Janusz Radziwiłł (Jonušas Radvila; 2 July 1579 – 3 December 1620) was a Polish–Lithuanian magnate. He was the Lithuanian deputy cup-bearer since 1599, the castellan of Vilnius since 1619, and the starost of Borysów. Radziwiłł also held the title of Reichsfürst (Imperial Prince) of the Holy Roman Empire.

He married Zofia of Słuck on 1 October 1600. She died in 1612, and was canonized by the Belarusian Orthodox Church as saint Sofia of Slutsk thanks to her charity and miracles on the grave. Zofia's large estate (seven castles and palaces and some thirty-two villages) contributed to the already significant Radziwłł's wealth. His second marriage was to Elisabeth Sophia of Brandenburg, daughter of John George, Elector of Brandenburg, on 27 March 1613 in Berlin.

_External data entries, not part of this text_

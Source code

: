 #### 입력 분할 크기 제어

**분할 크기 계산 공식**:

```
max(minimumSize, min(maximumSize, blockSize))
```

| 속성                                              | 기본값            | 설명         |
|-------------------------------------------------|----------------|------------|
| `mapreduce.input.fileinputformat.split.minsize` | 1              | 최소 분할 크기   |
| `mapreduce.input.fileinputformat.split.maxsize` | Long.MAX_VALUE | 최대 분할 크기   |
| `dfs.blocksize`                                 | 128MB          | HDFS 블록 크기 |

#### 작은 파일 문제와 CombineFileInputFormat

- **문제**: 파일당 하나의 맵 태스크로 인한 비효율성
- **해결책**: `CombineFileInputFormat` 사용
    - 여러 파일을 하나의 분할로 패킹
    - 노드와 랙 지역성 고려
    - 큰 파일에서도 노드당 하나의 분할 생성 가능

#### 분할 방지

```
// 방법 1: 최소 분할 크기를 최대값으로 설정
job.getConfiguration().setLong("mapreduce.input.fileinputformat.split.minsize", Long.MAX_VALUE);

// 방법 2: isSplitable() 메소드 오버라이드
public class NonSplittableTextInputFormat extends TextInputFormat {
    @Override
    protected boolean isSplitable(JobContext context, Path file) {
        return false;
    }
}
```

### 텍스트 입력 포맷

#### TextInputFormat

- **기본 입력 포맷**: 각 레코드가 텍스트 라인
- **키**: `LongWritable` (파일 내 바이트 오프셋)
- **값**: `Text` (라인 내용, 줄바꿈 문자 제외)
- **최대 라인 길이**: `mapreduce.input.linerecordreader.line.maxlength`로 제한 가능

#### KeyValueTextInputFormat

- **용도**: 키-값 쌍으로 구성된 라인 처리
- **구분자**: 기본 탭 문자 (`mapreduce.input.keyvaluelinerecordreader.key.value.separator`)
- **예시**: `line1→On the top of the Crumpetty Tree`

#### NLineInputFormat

It was during Radziwiłł's life that the interests between his family and the Polish Crown began to drift apart, as the Radziwiłłs sought to increase their wealth and power, safeguard Protestantism and support ethnically Lithuanian culture.

In 1606 he joined the opposition against King Sigismund III Vasa and became one of the leaders of the Zebrzydowski rebellion. This Confederation, an armed and legal rebellion, was aimed at weakening the king.

Trąby coat of arms, used by the Radziwiłł family. In the Holy Roman Empire, the Trąby coat of arms was situated in the center of a black eagle in a golden shield.

Janusz Radziwiłł is one of the characters on the painting by Jan Matejko: Sermon of Piotr Skarga.